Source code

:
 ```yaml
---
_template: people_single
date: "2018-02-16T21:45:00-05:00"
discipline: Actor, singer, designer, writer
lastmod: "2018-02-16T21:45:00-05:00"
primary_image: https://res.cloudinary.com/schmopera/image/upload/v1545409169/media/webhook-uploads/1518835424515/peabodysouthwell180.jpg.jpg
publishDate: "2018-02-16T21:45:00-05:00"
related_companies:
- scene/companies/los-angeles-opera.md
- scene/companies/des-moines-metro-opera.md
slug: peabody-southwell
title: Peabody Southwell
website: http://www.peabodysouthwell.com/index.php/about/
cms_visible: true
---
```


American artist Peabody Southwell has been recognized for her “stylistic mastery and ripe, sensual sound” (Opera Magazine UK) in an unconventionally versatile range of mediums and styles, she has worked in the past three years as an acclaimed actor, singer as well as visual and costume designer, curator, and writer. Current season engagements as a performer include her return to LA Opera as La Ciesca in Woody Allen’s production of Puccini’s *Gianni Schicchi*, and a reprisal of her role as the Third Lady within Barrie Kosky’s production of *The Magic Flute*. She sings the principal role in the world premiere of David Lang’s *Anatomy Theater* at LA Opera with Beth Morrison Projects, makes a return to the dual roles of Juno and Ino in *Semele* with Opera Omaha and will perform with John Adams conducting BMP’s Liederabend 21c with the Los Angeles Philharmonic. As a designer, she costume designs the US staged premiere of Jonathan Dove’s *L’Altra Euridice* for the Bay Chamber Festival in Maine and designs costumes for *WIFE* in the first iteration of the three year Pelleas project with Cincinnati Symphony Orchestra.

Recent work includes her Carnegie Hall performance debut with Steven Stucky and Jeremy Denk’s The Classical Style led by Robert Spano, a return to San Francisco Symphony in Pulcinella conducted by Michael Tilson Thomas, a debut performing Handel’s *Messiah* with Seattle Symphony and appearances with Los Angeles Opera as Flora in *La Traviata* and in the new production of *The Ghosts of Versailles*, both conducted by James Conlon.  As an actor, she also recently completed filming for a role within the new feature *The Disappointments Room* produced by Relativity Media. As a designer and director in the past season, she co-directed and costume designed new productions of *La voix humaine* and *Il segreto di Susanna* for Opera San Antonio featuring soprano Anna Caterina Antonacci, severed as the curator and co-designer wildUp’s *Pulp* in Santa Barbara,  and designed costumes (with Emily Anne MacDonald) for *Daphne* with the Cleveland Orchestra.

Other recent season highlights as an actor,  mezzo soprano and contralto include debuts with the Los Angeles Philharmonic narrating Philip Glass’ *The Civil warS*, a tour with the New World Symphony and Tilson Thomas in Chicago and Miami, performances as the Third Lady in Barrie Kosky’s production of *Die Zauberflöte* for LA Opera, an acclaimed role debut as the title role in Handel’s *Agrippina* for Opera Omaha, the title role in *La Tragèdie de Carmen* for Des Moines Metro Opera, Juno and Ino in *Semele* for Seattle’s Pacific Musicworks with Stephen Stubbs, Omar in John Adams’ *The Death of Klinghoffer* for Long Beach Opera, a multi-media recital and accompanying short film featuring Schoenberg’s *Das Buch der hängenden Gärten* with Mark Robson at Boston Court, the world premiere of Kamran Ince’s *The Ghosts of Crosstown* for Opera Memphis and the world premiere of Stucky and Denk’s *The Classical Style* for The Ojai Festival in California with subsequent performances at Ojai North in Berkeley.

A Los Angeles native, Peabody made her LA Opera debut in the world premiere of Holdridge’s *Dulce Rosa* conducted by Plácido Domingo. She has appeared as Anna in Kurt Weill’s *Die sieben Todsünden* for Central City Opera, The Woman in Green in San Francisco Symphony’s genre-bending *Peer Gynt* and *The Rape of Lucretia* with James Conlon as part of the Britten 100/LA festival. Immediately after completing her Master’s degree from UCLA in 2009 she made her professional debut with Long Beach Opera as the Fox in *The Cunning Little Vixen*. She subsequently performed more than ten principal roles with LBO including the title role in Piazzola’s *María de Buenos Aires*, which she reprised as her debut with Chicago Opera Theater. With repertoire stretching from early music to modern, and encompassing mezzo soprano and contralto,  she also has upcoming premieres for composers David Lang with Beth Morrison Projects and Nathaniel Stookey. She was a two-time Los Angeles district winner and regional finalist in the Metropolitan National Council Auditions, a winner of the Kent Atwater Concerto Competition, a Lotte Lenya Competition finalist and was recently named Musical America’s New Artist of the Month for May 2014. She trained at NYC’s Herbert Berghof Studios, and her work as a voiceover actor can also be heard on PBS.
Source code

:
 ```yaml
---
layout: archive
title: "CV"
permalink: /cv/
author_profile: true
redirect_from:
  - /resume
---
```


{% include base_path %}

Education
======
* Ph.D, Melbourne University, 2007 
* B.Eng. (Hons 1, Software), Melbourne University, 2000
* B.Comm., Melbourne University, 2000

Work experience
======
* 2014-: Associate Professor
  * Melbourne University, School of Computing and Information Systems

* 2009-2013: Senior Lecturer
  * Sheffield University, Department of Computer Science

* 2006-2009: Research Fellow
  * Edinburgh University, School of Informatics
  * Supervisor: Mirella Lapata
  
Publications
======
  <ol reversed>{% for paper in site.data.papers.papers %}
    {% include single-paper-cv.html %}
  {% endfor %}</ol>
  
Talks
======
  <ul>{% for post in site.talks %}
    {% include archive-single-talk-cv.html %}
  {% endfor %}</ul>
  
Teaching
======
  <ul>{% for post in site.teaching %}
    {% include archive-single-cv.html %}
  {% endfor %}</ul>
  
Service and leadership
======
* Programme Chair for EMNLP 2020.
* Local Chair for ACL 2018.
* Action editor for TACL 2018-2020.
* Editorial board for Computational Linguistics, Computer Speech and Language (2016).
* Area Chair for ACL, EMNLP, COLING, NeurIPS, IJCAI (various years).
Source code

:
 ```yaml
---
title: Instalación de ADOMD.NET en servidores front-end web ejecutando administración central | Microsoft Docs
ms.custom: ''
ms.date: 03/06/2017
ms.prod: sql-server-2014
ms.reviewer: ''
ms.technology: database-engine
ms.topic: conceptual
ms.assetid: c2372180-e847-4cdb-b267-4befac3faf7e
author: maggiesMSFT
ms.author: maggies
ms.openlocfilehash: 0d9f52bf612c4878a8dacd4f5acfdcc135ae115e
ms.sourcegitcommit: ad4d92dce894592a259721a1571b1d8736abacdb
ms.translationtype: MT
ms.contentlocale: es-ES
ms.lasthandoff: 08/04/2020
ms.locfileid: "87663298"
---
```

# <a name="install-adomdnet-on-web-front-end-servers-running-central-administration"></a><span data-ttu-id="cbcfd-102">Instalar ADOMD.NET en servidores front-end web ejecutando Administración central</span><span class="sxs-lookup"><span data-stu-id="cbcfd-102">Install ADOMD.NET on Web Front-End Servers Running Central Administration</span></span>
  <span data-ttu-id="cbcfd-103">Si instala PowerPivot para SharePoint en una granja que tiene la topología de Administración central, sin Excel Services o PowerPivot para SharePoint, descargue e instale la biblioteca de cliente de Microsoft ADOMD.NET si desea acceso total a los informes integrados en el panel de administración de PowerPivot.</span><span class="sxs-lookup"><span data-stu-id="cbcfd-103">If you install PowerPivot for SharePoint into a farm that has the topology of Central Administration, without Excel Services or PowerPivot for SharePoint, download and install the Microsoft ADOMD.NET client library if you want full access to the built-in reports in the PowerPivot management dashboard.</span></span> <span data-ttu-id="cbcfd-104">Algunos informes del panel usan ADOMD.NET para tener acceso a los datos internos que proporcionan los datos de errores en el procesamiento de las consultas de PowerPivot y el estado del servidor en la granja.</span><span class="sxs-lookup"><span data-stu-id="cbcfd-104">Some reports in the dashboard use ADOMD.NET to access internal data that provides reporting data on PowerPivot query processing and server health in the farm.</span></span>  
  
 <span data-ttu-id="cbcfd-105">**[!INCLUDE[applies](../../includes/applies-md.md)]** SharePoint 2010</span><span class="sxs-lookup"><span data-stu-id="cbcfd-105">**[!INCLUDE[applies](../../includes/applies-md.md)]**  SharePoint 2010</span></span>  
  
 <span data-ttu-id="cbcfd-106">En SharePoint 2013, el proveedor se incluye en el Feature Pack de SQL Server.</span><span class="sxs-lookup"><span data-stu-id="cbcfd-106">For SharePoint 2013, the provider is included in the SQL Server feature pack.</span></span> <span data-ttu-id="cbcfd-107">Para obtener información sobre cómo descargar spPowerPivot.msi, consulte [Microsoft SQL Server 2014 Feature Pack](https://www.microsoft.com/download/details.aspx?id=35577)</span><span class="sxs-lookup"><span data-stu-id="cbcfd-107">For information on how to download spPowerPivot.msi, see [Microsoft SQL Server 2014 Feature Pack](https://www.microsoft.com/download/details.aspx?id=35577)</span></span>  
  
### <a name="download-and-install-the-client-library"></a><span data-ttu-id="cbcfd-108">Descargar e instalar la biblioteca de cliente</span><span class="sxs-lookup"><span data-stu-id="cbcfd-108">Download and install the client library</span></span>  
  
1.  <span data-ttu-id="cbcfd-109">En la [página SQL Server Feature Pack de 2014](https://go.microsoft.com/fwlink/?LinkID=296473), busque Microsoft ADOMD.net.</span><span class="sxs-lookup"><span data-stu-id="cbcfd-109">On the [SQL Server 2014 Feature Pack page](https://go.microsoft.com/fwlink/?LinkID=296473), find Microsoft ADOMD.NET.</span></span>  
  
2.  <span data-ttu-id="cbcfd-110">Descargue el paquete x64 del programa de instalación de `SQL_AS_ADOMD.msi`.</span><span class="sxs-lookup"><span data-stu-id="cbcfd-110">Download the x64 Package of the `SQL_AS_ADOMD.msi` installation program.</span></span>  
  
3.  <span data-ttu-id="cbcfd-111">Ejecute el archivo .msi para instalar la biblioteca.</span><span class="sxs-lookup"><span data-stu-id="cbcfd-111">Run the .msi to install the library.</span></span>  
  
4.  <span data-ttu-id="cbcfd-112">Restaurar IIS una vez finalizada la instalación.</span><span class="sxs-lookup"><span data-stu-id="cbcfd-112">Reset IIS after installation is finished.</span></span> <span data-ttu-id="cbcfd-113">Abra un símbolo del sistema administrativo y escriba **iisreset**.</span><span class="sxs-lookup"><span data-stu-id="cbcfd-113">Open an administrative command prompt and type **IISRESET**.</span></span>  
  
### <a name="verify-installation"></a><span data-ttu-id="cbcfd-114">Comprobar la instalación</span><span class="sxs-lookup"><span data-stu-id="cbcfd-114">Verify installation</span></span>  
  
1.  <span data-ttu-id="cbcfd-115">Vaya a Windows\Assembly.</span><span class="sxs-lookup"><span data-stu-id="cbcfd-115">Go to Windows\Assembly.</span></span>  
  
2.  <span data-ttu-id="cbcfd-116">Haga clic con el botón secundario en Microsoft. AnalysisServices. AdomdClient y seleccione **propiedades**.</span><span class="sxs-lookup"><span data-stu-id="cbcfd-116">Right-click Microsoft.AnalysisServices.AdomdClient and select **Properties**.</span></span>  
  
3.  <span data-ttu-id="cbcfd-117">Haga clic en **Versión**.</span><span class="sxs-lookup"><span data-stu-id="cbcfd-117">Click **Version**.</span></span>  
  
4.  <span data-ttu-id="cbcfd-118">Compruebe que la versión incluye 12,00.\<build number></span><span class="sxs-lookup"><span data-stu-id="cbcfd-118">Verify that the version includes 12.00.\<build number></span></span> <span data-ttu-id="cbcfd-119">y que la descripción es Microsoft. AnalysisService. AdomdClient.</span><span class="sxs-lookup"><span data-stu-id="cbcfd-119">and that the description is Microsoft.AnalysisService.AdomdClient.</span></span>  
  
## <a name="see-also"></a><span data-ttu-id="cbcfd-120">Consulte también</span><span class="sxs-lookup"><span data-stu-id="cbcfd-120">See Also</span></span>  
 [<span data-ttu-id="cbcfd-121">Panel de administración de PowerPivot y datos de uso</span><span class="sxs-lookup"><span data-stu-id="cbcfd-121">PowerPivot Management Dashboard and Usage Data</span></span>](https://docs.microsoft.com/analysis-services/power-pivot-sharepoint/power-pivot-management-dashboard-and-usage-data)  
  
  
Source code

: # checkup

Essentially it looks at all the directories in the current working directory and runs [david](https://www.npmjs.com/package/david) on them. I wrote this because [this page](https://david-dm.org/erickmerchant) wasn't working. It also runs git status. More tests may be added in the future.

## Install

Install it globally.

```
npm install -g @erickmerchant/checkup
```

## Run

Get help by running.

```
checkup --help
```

============================================================

**PROMPT**
Your answer should be each line from the preceding material in which the word "Melbourne" occurs.

**OUTPUT**
* Ph.D, Melbourne University, 2007 
* B.Eng. (Hons 1, Software), Melbourne University, 2000
* B.Comm., Melbourne University, 2000
  * Melbourne University, School of Computing and Information Systems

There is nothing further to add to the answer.